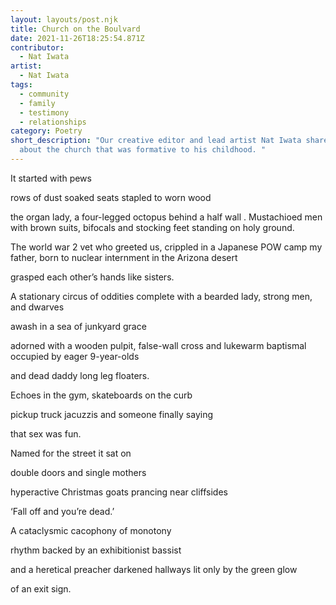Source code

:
 ```yaml
---
layout: layouts/post.njk
title: Church on the Boulvard
date: 2021-11-26T18:25:54.871Z
contributor:
  - Nat Iwata
artist:
  - Nat Iwata
tags:
  - community
  - family
  - testimony
  - relationships
category: Poetry
short_description: "Our creative editor and lead artist Nat Iwata shares a poem
  about the church that was formative to his childhood. "
---
```

It started with pews 
rows of dust soaked seats stapled to worn wood 
the organ lady, a four-legged octopus behind a half wall. 
Mustachioed men with brown suits, bifocals and stocking feet 
standing on holy ground. 
The world war 2 vet who greeted us, 
crippled in a Japanese POW camp
my father, born to nuclear internment in the Arizona desert 
grasped each other’s hands like sisters. 
A stationary circus of oddities 
complete with a bearded lady, strong men, and dwarves 
awash in a sea of junkyard grace 
adorned with a wooden pulpit, false-wall cross 
and lukewarm baptismal 
occupied by eager 9-year-olds 
and dead daddy long leg floaters. 
Echoes in the gym, skateboards on the curb 
pickup truck jacuzzis and someone finally saying 
that sex was fun. 
Named for the street it sat on 
double doors and single mothers 
hyperactive Christmas goats prancing near cliffsides 
‘Fall off and you’re dead.’ 
A cataclysmic cacophony of monotony 
rhythm backed by an exhibitionist bassist 
and a heretical preacher 
darkened hallways lit only by the green glow 
of an exit sign.
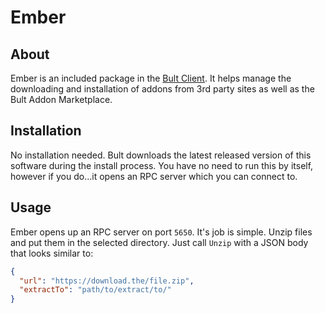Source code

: # Ember
## About
Ember is an included package in the [Bult Client](https://github.com/BultApp/Client). It helps manage the downloading and installation of addons from 3rd party sites as well as the Bult Addon Marketplace.

## Installation
No installation needed. Bult downloads the latest released version of this software during the install process. You have no need to run this by itself, however if you do...it opens an RPC server which you can connect to.

## Usage
Ember opens up an RPC server on port `5650`. It's job is simple. Unzip files and put them in the selected directory. Just call `Unzip` with a JSON body that looks similar to:
```json
{
  "url": "https://download.the/file.zip",
  "extractTo": "path/to/extract/to/"
}
```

===

Aim of the exercise: Search the data for the string "server". List each line that has it.

Worked solution:
No installation needed. Bult downloads the latest released version of this software during the install process. You have no need to run this by itself, however if you do...it opens an RPC server which you can connect to.
Ember opens up an RPC server on port `5650`. It's job is simple. Unzip files and put them in the selected directory. Just call `Unzip` with a JSON body that looks similar to:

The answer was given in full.